• AIM OF THE EXERCISE: Show each line of the records below where the word "String" occurs.
━━━━━━━━━━━━━━━━
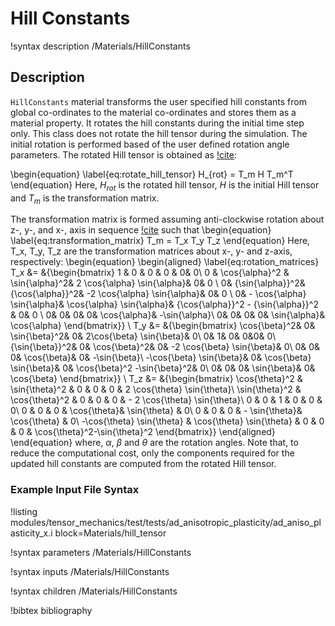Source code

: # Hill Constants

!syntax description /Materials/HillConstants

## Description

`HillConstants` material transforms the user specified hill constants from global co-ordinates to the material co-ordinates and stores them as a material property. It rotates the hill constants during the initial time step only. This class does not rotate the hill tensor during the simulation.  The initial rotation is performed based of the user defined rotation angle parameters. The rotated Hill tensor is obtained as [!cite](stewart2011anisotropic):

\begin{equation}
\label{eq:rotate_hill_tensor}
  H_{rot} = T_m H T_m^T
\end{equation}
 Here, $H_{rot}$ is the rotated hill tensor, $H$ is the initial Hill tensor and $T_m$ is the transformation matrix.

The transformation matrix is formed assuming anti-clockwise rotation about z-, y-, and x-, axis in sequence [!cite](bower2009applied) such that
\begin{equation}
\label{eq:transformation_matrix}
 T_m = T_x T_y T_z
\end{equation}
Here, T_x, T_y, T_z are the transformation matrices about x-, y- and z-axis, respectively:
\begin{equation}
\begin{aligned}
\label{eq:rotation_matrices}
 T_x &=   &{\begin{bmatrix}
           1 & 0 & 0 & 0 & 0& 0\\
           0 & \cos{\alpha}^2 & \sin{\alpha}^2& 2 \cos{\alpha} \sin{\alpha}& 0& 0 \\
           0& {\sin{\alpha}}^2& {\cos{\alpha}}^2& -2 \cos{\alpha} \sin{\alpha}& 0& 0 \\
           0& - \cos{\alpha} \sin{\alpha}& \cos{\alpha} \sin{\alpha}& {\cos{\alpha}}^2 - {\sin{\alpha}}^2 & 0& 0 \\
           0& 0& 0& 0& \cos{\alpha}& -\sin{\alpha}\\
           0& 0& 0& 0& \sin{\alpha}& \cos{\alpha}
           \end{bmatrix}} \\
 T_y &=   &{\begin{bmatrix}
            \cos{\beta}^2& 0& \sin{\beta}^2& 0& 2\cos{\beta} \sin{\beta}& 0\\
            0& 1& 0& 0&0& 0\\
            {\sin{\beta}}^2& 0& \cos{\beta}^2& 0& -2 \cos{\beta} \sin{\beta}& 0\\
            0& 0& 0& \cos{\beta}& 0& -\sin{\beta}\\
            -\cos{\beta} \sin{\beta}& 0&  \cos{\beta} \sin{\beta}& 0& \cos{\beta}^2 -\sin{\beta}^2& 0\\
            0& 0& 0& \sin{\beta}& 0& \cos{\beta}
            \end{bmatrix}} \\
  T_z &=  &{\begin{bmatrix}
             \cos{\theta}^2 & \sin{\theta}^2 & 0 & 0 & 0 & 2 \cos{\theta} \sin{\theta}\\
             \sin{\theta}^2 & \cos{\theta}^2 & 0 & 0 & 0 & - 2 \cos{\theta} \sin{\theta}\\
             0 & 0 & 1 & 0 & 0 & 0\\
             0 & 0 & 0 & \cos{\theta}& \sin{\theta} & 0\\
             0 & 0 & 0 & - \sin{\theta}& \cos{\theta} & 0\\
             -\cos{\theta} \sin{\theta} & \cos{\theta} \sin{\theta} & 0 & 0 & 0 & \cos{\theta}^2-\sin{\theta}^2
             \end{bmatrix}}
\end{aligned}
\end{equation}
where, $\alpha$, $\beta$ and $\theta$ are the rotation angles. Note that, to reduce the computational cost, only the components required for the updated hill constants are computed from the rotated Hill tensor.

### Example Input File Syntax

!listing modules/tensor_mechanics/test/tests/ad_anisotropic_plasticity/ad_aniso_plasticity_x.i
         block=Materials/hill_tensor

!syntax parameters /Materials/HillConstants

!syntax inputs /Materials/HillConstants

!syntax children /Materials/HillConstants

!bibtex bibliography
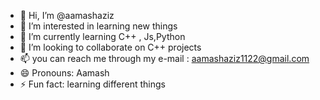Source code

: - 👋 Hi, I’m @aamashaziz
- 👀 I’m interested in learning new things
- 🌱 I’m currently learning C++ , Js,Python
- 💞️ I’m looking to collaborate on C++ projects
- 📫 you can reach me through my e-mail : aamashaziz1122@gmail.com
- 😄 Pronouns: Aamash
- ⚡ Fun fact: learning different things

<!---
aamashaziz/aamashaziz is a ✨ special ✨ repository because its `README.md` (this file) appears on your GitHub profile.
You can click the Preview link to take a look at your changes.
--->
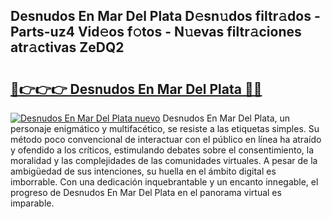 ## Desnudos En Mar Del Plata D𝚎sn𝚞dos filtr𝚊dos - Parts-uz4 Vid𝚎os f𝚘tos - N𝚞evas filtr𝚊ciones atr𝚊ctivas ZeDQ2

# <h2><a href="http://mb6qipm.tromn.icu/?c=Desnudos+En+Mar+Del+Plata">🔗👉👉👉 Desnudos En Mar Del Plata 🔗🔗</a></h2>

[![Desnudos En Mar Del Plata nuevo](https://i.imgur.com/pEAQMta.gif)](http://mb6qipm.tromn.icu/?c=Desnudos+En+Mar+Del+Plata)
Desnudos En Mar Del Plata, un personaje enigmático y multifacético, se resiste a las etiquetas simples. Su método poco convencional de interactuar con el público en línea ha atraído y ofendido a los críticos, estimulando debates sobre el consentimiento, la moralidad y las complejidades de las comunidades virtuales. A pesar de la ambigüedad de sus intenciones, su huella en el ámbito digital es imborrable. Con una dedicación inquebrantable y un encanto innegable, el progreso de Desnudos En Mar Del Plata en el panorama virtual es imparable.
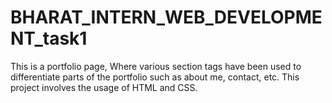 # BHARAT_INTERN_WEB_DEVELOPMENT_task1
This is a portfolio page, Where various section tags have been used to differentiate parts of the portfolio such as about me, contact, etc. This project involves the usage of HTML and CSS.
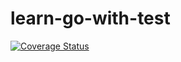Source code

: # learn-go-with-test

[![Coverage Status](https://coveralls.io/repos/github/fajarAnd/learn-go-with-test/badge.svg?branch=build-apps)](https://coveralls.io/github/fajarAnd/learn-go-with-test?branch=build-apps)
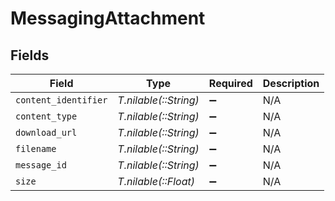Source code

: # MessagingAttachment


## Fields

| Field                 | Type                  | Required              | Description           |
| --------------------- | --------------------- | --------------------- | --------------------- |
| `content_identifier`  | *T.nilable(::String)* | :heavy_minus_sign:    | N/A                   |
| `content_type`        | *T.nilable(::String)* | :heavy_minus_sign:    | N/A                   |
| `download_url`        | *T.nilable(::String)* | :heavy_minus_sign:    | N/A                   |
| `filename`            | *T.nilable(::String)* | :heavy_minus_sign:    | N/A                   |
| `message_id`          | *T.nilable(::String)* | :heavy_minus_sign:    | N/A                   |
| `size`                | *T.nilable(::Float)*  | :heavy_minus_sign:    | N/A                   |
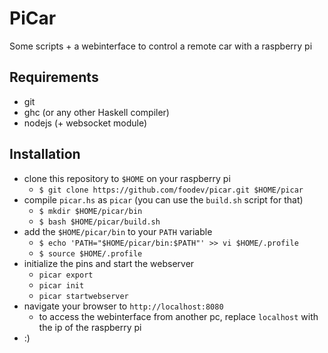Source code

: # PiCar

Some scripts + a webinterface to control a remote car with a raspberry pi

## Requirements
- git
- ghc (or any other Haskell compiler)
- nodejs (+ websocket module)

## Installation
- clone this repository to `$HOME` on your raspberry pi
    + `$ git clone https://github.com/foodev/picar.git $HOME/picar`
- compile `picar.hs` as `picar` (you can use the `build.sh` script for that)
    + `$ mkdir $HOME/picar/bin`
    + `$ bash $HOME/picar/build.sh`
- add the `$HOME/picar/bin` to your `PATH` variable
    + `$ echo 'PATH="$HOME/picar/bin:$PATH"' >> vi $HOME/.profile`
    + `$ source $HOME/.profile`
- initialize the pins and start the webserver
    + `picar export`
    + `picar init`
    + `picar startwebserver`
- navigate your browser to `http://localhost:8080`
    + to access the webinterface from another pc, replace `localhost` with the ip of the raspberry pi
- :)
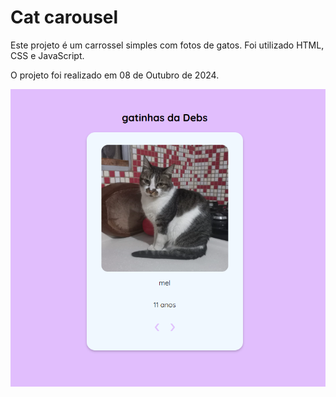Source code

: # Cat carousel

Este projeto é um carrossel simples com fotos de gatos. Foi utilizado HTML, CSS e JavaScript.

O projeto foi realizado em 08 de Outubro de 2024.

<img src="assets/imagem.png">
━━━━━━━━━━━━━━━━
• ANSWER BELOW:
| `content_identifier`  | *T.nilable(::String)* | :heavy_minus_sign:    | N/A                   |
| `content_type`        | *T.nilable(::String)* | :heavy_minus_sign:    | N/A                   |
| `download_url`        | *T.nilable(::String)* | :heavy_minus_sign:    | N/A                   |
| `filename`            | *T.nilable(::String)* | :heavy_minus_sign:    | N/A                   |
| `message_id`          | *T.nilable(::String)* | :heavy_minus_sign:    | N/A                   |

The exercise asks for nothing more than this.